(Work to be completed)
Go through the records below and return each line that has "right" in it.

[Recorded data]
★ ★ ★ ★ ★ ★ ★

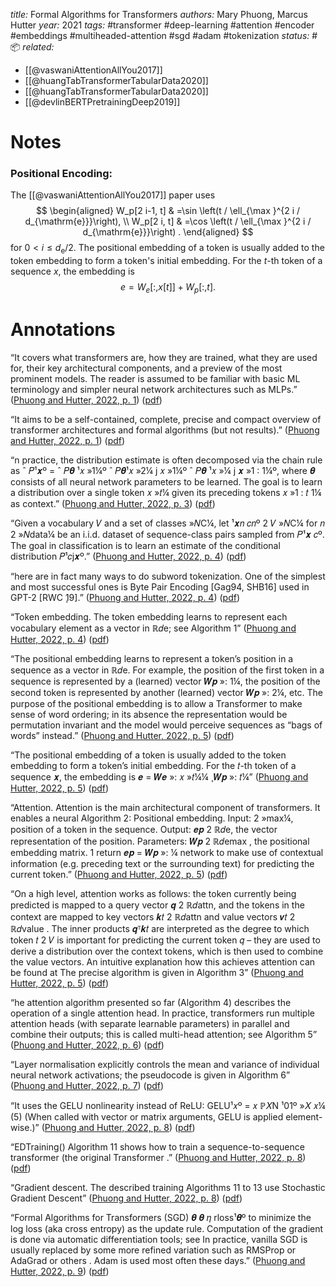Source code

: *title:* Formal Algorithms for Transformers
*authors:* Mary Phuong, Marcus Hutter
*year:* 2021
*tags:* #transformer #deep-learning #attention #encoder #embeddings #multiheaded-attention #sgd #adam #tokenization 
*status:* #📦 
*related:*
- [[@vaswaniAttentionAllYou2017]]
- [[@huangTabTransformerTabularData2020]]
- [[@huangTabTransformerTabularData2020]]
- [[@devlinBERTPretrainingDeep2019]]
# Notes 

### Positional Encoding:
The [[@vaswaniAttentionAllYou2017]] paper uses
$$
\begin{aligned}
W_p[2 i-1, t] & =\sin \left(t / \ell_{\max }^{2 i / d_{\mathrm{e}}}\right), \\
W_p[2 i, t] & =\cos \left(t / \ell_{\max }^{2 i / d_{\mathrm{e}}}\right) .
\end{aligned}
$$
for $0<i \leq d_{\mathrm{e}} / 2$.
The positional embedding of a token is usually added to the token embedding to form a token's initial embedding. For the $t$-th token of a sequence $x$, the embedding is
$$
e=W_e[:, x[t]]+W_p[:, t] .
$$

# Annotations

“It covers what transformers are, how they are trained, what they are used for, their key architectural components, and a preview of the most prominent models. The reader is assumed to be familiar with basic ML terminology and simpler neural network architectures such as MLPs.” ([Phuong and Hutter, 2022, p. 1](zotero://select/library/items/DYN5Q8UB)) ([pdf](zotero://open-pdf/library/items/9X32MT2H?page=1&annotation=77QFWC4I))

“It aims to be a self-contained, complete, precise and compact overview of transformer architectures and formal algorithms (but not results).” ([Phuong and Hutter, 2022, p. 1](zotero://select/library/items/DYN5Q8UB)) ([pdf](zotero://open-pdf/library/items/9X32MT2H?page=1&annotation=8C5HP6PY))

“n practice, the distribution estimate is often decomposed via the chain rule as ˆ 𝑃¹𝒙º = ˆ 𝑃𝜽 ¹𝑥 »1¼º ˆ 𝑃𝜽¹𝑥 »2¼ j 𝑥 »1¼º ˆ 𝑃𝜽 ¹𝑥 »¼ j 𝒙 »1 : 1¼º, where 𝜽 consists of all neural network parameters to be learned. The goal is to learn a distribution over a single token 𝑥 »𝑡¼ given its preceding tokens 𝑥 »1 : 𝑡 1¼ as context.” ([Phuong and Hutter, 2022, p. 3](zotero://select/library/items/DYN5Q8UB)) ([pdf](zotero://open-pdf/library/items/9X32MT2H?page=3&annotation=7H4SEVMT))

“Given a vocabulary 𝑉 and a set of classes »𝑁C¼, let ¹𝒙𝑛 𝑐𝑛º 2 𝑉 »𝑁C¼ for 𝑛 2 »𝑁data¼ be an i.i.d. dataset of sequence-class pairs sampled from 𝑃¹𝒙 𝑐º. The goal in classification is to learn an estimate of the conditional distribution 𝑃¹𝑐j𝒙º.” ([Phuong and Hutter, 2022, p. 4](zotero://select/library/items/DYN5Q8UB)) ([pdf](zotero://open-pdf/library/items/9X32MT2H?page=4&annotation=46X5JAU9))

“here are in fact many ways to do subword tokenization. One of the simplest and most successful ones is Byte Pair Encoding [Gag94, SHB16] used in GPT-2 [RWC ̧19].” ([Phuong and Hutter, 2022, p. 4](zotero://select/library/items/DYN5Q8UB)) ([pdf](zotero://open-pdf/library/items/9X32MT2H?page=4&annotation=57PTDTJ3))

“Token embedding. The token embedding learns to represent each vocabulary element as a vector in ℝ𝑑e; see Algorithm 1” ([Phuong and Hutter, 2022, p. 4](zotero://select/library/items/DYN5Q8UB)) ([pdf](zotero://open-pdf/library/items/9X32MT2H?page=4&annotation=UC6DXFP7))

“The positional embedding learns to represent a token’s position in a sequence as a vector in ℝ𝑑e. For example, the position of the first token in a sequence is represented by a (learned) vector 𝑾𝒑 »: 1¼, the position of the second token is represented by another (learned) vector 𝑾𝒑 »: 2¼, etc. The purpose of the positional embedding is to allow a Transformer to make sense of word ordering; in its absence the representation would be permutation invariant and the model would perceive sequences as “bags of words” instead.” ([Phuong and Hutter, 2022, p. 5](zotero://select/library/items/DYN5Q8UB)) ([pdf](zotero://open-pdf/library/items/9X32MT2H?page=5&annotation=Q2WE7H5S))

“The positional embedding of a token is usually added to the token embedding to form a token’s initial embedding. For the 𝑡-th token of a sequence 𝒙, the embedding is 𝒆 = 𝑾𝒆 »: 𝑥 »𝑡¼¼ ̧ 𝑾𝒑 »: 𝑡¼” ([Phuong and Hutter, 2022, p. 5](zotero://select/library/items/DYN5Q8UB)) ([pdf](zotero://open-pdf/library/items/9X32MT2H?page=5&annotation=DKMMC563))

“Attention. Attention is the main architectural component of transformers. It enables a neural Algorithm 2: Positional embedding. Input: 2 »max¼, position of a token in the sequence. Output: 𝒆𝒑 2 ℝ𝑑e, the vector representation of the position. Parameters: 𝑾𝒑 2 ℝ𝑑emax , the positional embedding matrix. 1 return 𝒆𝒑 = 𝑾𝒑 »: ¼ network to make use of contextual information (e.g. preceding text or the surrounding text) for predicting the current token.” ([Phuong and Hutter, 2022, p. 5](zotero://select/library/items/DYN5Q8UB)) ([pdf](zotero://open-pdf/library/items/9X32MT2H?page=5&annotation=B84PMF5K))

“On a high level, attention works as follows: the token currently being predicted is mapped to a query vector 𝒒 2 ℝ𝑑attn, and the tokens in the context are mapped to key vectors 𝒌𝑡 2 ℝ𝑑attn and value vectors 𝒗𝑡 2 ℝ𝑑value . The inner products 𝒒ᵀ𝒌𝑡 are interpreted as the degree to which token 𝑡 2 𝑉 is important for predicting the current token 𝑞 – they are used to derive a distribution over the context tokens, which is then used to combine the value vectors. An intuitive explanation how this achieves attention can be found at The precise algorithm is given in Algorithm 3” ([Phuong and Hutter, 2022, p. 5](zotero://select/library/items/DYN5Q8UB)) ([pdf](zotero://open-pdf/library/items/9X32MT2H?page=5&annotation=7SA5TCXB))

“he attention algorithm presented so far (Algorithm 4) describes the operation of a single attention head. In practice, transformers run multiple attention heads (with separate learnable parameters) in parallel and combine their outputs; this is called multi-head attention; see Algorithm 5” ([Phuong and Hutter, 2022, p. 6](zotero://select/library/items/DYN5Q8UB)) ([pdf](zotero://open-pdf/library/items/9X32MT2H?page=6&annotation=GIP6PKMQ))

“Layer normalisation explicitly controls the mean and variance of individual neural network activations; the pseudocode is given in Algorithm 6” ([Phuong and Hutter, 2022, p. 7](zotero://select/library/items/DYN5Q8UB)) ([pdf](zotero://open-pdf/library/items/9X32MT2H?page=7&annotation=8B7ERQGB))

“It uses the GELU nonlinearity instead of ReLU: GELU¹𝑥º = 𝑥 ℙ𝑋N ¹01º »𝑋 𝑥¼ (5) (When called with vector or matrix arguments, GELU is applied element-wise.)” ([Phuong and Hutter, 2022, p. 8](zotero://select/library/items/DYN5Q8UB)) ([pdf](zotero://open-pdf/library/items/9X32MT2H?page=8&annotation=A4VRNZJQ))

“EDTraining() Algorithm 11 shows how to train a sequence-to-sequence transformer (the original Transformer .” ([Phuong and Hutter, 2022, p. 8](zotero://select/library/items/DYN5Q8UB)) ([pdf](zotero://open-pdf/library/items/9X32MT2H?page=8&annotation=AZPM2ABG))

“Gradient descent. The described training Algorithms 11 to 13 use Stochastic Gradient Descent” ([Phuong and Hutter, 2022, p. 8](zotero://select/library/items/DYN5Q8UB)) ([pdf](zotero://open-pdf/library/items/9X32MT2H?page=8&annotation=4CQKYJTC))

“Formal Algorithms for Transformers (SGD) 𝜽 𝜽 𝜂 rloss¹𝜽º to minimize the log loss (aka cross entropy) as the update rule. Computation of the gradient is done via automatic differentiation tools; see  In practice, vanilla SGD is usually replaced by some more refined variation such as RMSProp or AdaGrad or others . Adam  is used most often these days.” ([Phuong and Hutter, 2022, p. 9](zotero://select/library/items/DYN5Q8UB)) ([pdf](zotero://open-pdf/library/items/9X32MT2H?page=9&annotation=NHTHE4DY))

★ ★ ★ ★ ★ ★ ★

(Problem solution)
W_p[2 i-1, t] & =\sin \left(t / \ell_{\max }^{2 i / d_{\mathrm{e}}}\right), \\
W_p[2 i, t] & =\cos \left(t / \ell_{\max }^{2 i / d_{\mathrm{e}}}\right) .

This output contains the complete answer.